Using Newton’s method (quadratic Taylor-approximation of the Lagrangian \(L(x, \mu)\)) to determine the descent direction, results in solving the following system of non-linear equations:

\[ \nabla^{2} L(x, \mu) \mathbf{d} = -\nabla L(x, \mu) \]
\[\begin{split} \begin{pmatrix} \nabla^{2}_{x,x} L(x, \mu) & \nabla^{2}_{x,\mu} L(x, \mu) \\ \nabla^{2}_{\mu,x} L(x, \mu) & \nabla^{2}_{\mu,\mu} L(x, \mu) \end{pmatrix} \begin{pmatrix} \Delta x \\ \Delta \mu \end{pmatrix} = -\begin{pmatrix} \nabla_{x} L(x, \mu) \\ \nabla_{\mu} L(x, \mu) \end{pmatrix} \end{split}\]

This Hessian matrix has a certain structure:

\[\begin{split} \begin{pmatrix} Q & B^{T} \\ B & 0 \end{pmatrix} \begin{pmatrix} \Delta x \\ \Delta \mu \end{pmatrix} = -\begin{pmatrix} \nabla f(x) + B^{T} \mu \\ h(x) \end{pmatrix} = -\begin{pmatrix} \nabla_{x} L(x, \mu) \\ h(x) \end{pmatrix}, \end{split}\]

where:

  • \(Q := \nabla^{2}_{x,x} L(x, \mu) = \nabla^{2} f(x) + \sum_{j = 1}^{p} \mu_{j} \nabla^{2} h_{j}(x)\).

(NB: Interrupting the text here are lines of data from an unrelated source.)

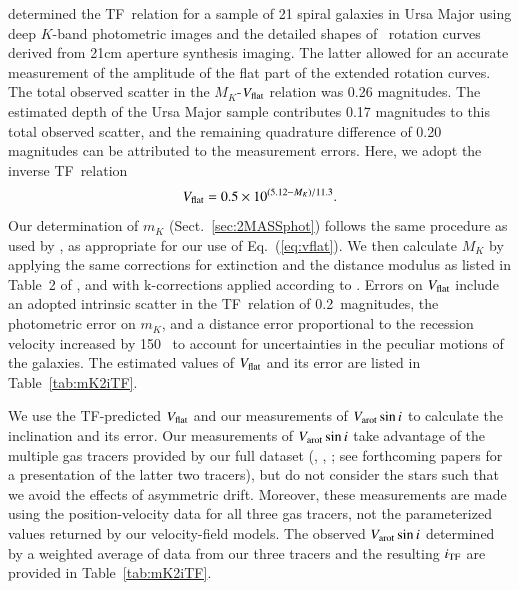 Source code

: \documentclass[traditabstract]{aa} %
\begin{document}
\citet{verheyen2001b} determined the TF~relation for a sample of 21 spiral
galaxies in Ursa Major using deep $K$-band photometric images and the detailed
shapes of \hone\ rotation curves derived from 21cm aperture synthesis imaging.
The latter allowed for an accurate measurement of the amplitude of the flat part
of the extended rotation curves.  The total observed scatter in the
$M_K$-$V_{\rm flat}$ relation was 0.26 magnitudes.  The estimated depth of the
Ursa Major sample contributes 0.17 magnitudes to this total observed scatter,
and the remaining quadrature difference of 0.20 magnitudes can be attributed to
the measurement errors.  Here, we adopt the inverse TF~relation 
%
\begin{equation}
%
V_{\rm flat} = 0.5 \times 10^{(5.12 - M_K)/11.3}.
%
\label{eq:vflat}
%
\end{equation}
%
Our determination of $m_K$ (Sect.~\ref{sec:2MASSphot}) follows the same
procedure as used by \citet{verheyen2001b}, as appropriate for our use of
Eq.~(\ref{eq:vflat}).  We then calculate $M_K$ by applying the same
corrections for extinction and the distance modulus as listed in Table~2 of
, and with k-corrections applied according to
\citet{bershady1995}.  Errors on $V_{\rm flat}$ include an adopted intrinsic
scatter in the TF~relation of 0.2~magnitudes, the photometric error on $m_K$,
and a distance error proportional to the recession velocity increased by 150
\kms\ to account for uncertainties in the peculiar motions of the galaxies. The
estimated values of $V_{\rm flat}$ and its error are listed in
Table~\ref{tab:mK2iTF}.

We use the TF-predicted $V_{\rm flat}$ and our measurements of $\arot \sin i$ to
calculate the inclination and its error.  Our measurements of $\arot \sin i$
take advantage of the multiple gas tracers provided by our full dataset (\oiii,
\halp, \hone; see forthcoming papers for a presentation of the latter two
tracers), but do not consider the stars such that we avoid the effects of
asymmetric drift.  Moreover, these measurements are made using the
position-velocity data for all three gas tracers, not the parameterized values
returned by our velocity-field models.  The observed $\arot \sin i$ determined
by a weighted average of data from our three tracers and the resulting $\itf$
are provided in Table~\ref{tab:mK2iTF}. 
\end{document}
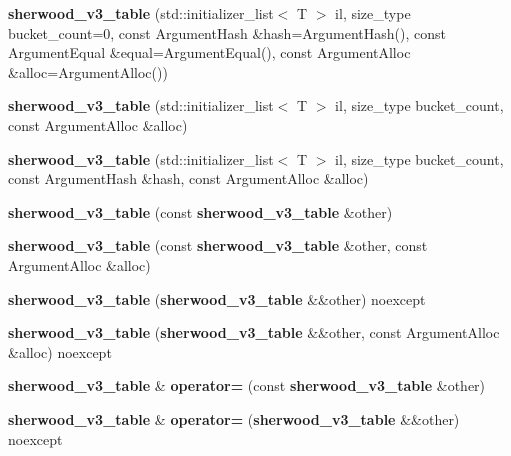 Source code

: \begin{DoxyCompactItemize}
\item 
{\bfseries sherwood\+\_\+v3\+\_\+table} (std\+::initializer\+\_\+list$<$ T $>$ il, size\+\_\+type bucket\+\_\+count=0, const Argument\+Hash \&hash=Argument\+Hash(), const Argument\+Equal \&equal=Argument\+Equal(), const Argument\+Alloc \&alloc=Argument\+Alloc())\label{classska_1_1detailv3_1_1sherwood__v3__table_a1e01d0f0bc2bef91111cc3725650c8b9}

\item 
{\bfseries sherwood\+\_\+v3\+\_\+table} (std\+::initializer\+\_\+list$<$ T $>$ il, size\+\_\+type bucket\+\_\+count, const Argument\+Alloc \&alloc)\label{classska_1_1detailv3_1_1sherwood__v3__table_a2b1d486b1600c22433ea307edc9439c7}

\item 
{\bfseries sherwood\+\_\+v3\+\_\+table} (std\+::initializer\+\_\+list$<$ T $>$ il, size\+\_\+type bucket\+\_\+count, const Argument\+Hash \&hash, const Argument\+Alloc \&alloc)\label{classska_1_1detailv3_1_1sherwood__v3__table_ac1274798f4e5daff51a970ce42b33208}

\item 
{\bfseries sherwood\+\_\+v3\+\_\+table} (const {\bf sherwood\+\_\+v3\+\_\+table} \&other)\label{classska_1_1detailv3_1_1sherwood__v3__table_a4ec00a345a75c7c174ce208e8a84606d}

\item 
{\bfseries sherwood\+\_\+v3\+\_\+table} (const {\bf sherwood\+\_\+v3\+\_\+table} \&other, const Argument\+Alloc \&alloc)\label{classska_1_1detailv3_1_1sherwood__v3__table_ac26c91c80f8c1fa92d1a575d63ae924f}

\item 
{\bfseries sherwood\+\_\+v3\+\_\+table} ({\bf sherwood\+\_\+v3\+\_\+table} \&\&other) noexcept\label{classska_1_1detailv3_1_1sherwood__v3__table_a97d71f431ff7b23a666995dc75d0d0bc}

\item 
{\bfseries sherwood\+\_\+v3\+\_\+table} ({\bf sherwood\+\_\+v3\+\_\+table} \&\&other, const Argument\+Alloc \&alloc) noexcept\label{classska_1_1detailv3_1_1sherwood__v3__table_aed772a8cfa891330a49369fcb681ab49}

\item 
{\bf sherwood\+\_\+v3\+\_\+table} \& {\bfseries operator=} (const {\bf sherwood\+\_\+v3\+\_\+table} \&other)\label{classska_1_1detailv3_1_1sherwood__v3__table_aab785e138889f48f453aeb56f9cb3a5f}

\item 
{\bf sherwood\+\_\+v3\+\_\+table} \& {\bfseries operator=} ({\bf sherwood\+\_\+v3\+\_\+table} \&\&other) noexcept\label{classska_1_1detailv3_1_1sherwood__v3__table_a014e26f08f8e3209e26c32b74e602556}


\end{DoxyCompactItemize}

  • \(B := \nabla^{2}_{\mu,x} L(x, \mu) = \) \(\begin{pmatrix} \nabla^{T} h_{1}(x) \\ \vdots \\ \nabla^{T} h_{p}(x) \end{pmatrix}\) is the Jacobian matrix of \(h(x)\).

  • \(B^{T} = \nabla^{2}_{x,\mu} L(x, \mu) = \begin{pmatrix} \nabla h_{1}(x) & \ldots & \nabla h_{p}(x) \end{pmatrix}\) is the transposed Jacobian matrix of \(h(x)\).

  • \(\nabla^{2}_{\mu,\mu} L(x, \mu) = 0\) is a zero matrix, as \(L(x, \mu)\) is linear in \(\mu\).

The derived Newton-equation happens to be identical to the KKT optimality conditions of the following quadratic optimization problem:

(2)#\[\begin{split} \begin{array}{lll} \textrm{minimize} & F(\Delta x) &:= \frac{1}{2} (\Delta x)^{T} Q \Delta x + \nabla_{x} L(x,\mu)^{T} \Delta x \\ \textrm{subject to} & H(\Delta x) &:= B \Delta x + h(x) = 0. \end{array} \end{split}\]

By choosing the Lagrange multipliers \(\lambda = \Delta \mu\) for the equality constraints, the corresponding Lagrangian is:

\[ \mathcal{L}(\Delta x,\lambda) = F(\Delta x) + H(\Delta x)^{T} \lambda \]

and the KKT optimality conditions:

\[\begin{split} \begin{aligned} \nabla_{(\Delta x)} \mathcal{L}(\Delta x,\lambda) &:=& Q \Delta x + \nabla_{x} L(x,\mu) + B^{T} \lambda &= 0, \\ H(\Delta x) = \nabla_{\lambda} \mathcal{L}(\Delta x,\lambda) &:=& B \Delta x + h(x) &= 0. \end{aligned} \end{split}\]

or written in matrix notation and regarding \(\lambda = \Delta \mu\):

\[\begin{split} \begin{pmatrix} Q & B^{T} \\ B & 0 \end{pmatrix} \begin{pmatrix} \Delta x \\ \Delta \mu \end{pmatrix} = -\begin{pmatrix} \nabla_{x} L(x,\mu) \\ h(x) \end{pmatrix}. \end{split}\]

Summarizing#

  • SQP methods solve a sequence of quadratic optimization sub-problems (quadratic objective function and linearized constraints).

  • In the unconstrained case, SQP reduces to Newton’s method for finding a stationary point \(\nabla f(x) = 0\).

  • In the only equality constrained case, the SQP method is equivalent to applying Newton’s method to the KKT optimality conditions.

  • Extensions for equality and inequality constraints exist, but are not discussed in this seminar.

  • Similar problems and limitations as discussed in the section about Newton’s method apply to the SQP method.

    • Computing the Hessian matrix is expensive.

    • If the Hessian matrix is not symmetric positive definite or the constraints are not linear independent (LICQ) during the iteration, convergence cannot be guaranteed.

  • See exercise RM04 for an application example.